Casemate Barely There.....doesn't add any bulk, and I'm usually pretty careful with my devices. I also have a few of the Cruzer Lite tpu cases that I use occasionally.


----------



## runandhide05 (Sep 20, 2011)

Its a slick looking phone, and that's why I run it naked

Sent from my DROID BIONIC using Tapatalk


----------



## chrisjm00 (Aug 20, 2011)

I got a case because I couldn't stand the creakiness of the battery cover. Any pressure applied to the right side of the phone made it sound terrible. I bought the holster combo from Verizon because of the kickstand. Coming from the thunderbolt to the bionic I missed my kickstand. Either way, the case doesn't add alot of bulk to the phone, and I found that I enjoy the way jt feels in the hand.
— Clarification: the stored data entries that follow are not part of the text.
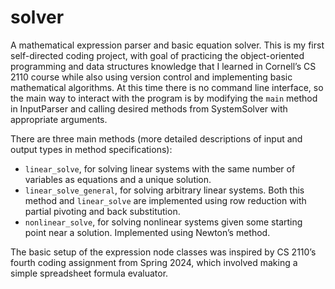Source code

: # solver
A mathematical expression parser and basic equation solver. This is my first self-directed coding project, with goal of practicing the object-oriented programming and data structures knowledge that I learned in Cornell’s CS 2110 course while also using version control and implementing basic mathematical algorithms. At this time there is no command line interface, so the main way to interact with the program is by modifying the `main` method in InputParser and calling desired methods from SystemSolver with appropriate arguments. 

There are three main methods (more detailed descriptions of input and output types in method specifications):
* `linear_solve`, for solving linear systems with the same number of variables as equations and a unique solution. 
* `linear_solve_general`, for solving arbitrary linear systems. Both this method and `linear_solve` are implemented using row reduction with partial pivoting and back substitution.
* `nonlinear_solve`, for solving nonlinear systems given some starting point near a solution. Implemented using Newton’s method.

The basic setup of the expression node classes was inspired by CS 2110’s fourth coding assignment from Spring 2024, which involved making a simple spreadsheet formula evaluator. 

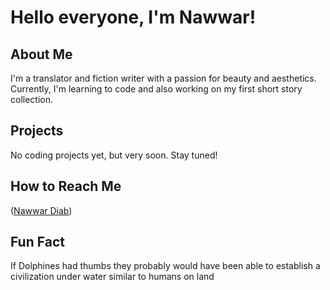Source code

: # Hello everyone, I'm Nawwar!

   ## About Me

  I'm a translator and fiction writer with a passion for beauty and aesthetics. Currently, I'm learning to code and also working on my first short story collection.

   ## Projects

  No coding projects yet, but very soon. Stay tuned!

   ## How to Reach Me

([Nawwar Diab](https://de.linkedin.com/in/nawwar-diab))


   ## Fun Fact

   If Dolphines had thumbs they probably would have been able to establish a civilization under water similar to humans on land
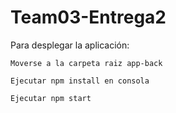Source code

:# Team03-Entrega2

Para desplegar la aplicación:

    Moverse a la carpeta raiz app-back

    Ejecutar npm install en consola

    Ejecutar npm start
Overall I'm glad that I got the case for the phone.


----------



## _base2 (Nov 18, 2011)

runandhide05 said:


> Its a slick looking phone, and that's why I run it naked
> 
> Sent from my DROID BIONIC using Tapatalk


+1 ... exactly my reasoning. and i hate the fact that cases are such a pain going in / out of my pockets.


----------



## Blazin Blake (Oct 3, 2011)

I have the OtterBox Defender Series Case and the Extended Battery.

I had to mod the case to fit the extended battery but it still turned out pretty good.

Here's an album with all the pics. https://picasaweb.go...feat=directlink


----------



## jpnestel (Sep 26, 2011)

I have the Skinomi carbon fiber case. Pretty much just a scratch protector but loos sharp as Heck and keeps the bulk down.


----------



## greenleaved (Sep 12, 2011)

I use the otterbox commuter and love it.

great protection, easy in and outta my pocket. no complaints.


----------



## marleyinoc (Oct 10, 2011)

Blazin Blake said:


> I have the OtterBox Defender Series Case and the Extended Battery.
> 
> I had to mod the case to fit the extended battery but it still turned out pretty good.


Was wondering about that myself. Extended beats shlepping an extra battery around like I did with my D 1.

Isn't there a special back for extended? I was thinking only otterbox would need modified... i still may try it since yours looks fine that way..


----------



## Blazin Blake (Oct 3, 2011)

marleyinoc said:


> Was wondering about that myself. Extended beats shlepping an extra battery around like I did with my D 1.
> 
> Isn't there a special back for extended? I was thinking only otterbox would need modified... i still may try it since yours looks fine that way..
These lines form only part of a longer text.